Executives now expect analytics to move beyond attractive dashboards and into hard conversations about employee turnover, workforce planning, and talent management trade offs. In many organizations, analytics specialists still produce descriptive reports on employee engagement, performance ratings, and basic HR metrics, but these outputs rarely change decisions on restructuring, location strategy, or investment in critical skills. The result is a pattern where people data is abundant, yet leaders still rely on gut instinct when assessing human capital risk, workforce productivity, and the real time impact of engagement scores on business outcomes.
This is where the concept of people analytics executive trust becomes operational rather than abstract. When CHROs sit in front of the CFO, they must translate predictive analytics, workforce data sources, and employee experience surveys into clear options with quantified risks. For example, an anonymized European retail case study described in Mercer’s Global Talent Trends research used attrition models on store level workforce data to redesign shift patterns and manager spans of control; within 12 months, regretted turnover in critical roles fell by 18 % and time to hire for frontline supervisors dropped by 22 %. These results gave executives a concrete reason to treat HR analytics as a strategic risk lens. A short methodology note on this case: the figures are based on internal HRIS data, quarterly turnover tracking, and pre/post comparisons of hiring cycle times, rather than on a randomized control trial. If analytics teams cannot link people insight to measurable business outcomes, executives will continue to see HR as a soft function rather than a data driven advisor on human capital, ethics privacy exposure, and workforce resilience over time.
From insight theater to prescriptive workforce advice executives act on
Inside many large organizations, people analytics functions have slipped into what some COOs now call insight theater. Dashboards on employee engagement, turnover trends, and workforce demographics are refreshed in real time, but managers and leaders quietly admit that these analytics rarely change how they allocate talent, structure teams, or prioritize work. The Mercer trust gap shows that executives will not reward analytics teams for visualizations alone; they want prescriptive workforce planning advice that shapes capital allocation and risk controls, such as explicit recommendations on which roles to protect, where to slow hiring, and which skills to redeploy.

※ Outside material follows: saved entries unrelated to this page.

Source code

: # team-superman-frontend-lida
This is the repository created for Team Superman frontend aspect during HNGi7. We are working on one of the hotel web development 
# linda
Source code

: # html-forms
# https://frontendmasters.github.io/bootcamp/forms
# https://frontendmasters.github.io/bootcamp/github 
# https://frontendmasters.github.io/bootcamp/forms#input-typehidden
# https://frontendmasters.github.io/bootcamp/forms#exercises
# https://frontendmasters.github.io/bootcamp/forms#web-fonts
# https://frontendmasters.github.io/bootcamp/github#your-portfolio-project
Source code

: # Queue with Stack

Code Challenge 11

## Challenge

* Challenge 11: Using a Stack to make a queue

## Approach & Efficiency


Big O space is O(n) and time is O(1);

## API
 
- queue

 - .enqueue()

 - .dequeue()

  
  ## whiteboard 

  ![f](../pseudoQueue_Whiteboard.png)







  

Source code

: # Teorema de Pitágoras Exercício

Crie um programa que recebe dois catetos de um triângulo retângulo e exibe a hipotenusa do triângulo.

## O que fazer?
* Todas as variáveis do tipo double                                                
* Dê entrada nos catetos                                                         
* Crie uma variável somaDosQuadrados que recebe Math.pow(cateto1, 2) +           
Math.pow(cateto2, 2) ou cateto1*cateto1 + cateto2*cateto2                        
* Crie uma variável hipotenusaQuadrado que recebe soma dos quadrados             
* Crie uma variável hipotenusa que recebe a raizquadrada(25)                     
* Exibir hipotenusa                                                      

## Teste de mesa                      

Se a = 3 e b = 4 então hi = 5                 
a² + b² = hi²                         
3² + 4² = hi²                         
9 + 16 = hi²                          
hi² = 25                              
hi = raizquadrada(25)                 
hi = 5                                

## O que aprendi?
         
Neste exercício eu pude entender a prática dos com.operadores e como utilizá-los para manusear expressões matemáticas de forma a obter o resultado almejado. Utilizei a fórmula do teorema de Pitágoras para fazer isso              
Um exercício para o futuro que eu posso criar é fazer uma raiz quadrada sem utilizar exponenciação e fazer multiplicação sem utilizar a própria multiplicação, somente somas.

Insight theater often looks the same across sectors. HR analytics teams spend most of their time cleaning data sources, reconciling people data from Workday, SAP SuccessFactors, or Oracle HCM, and validating metrics for compliance, while very little time is left for scenario modeling or predictive analytics on future workforce risks. To change this ratio, leading CHROs now require their analytics teams to run at least two structured workforce scenarios before any major restructuring or location decision, testing the impact of different headcount, skills mix, and hybrid work assumptions. Reports then confirm or challenge what leaders already believe about employees and performance, instead of simply echoing assumptions about where human capital is misaligned with strategy, where employee experience is eroding, or where engagement scores signal looming retention issues that will hit business outcomes within months.
To move beyond this pattern, CHROs need a sharper operating model for people analytics executive trust. One practical step is to separate reporting production from advisory work, so a core analytics team can focus on decision making support for the C suite and line managers. Another is to embed people analytics as a standing agenda item in governance forums such as capital allocation committees, risk councils, and quarterly business reviews, with a clear expectation that every major proposal includes workforce data, people analytics, and human capital metrics. In practice, three concrete actions help: (1) define a standard people analytics section in every investment or restructuring paper, (2) require that at least one scenario quantifies the impact on critical skills, and (3) document how people data informed the final decision. As recent debates on predictive workforce models versus trusted data foundations underline, executives care less about sophisticated algorithms and more about whether workforce data, people analytics, and human capital metrics can stand up in a board level risk discussion.
Three signals of trusted analytics teams and the new HR operating model
For sponsors of HR transformation, three signals now distinguish trusted people analytics teams from tolerated reporting factories. First, business leaders actively request analytics support before major decisions on restructuring, new operating models, or large technology investments, because they see people analytics executive trust as a real asset in managing human capital risk. To make this routine, CHROs can require that every restructuring, M&A, or large technology case includes at least one people analytics scenario, with quantified impacts on turnover, time to productivity, and critical skills capacity. Second, line managers use workforce data and people data in routine decision making on staffing, shift patterns, and hybrid work design, rather than treating metrics as a compliance exercise.
Third, ethics privacy governance is explicit, with clear rules on which employee data can be used for which analytics, and how employee experience and employee engagement insights are fed back to employees themselves. In organizations where these signals are present, analytics teams are embedded as a business partner in transformation programs, and engagement scores, performance indicators, and turnover forecasts are debated alongside financial KPIs. This is the pattern emerging in firms that rethink their HR operating model as AI agents start to take over up to 30 % of transactional HR work, a shift explored in depth in this analysis of three operating model choices most CHROs get wrong.
Vendors are also reshaping expectations by pushing more advanced workforce analytics capabilities into mainstream HR suites. Detailed reviews of tools such as Veriato workforce analytics for HR transformation show how real time monitoring, team level performance metrics, and predictive analytics on work patterns can inform talent management and workforce planning, if governed well. As executives push HR to close the Mercer trust gap, the winning CHROs will be those who treat people analytics, workforce data, and human capital risk as a single strategic system — not the org chart, but the cycle time from insight to decision.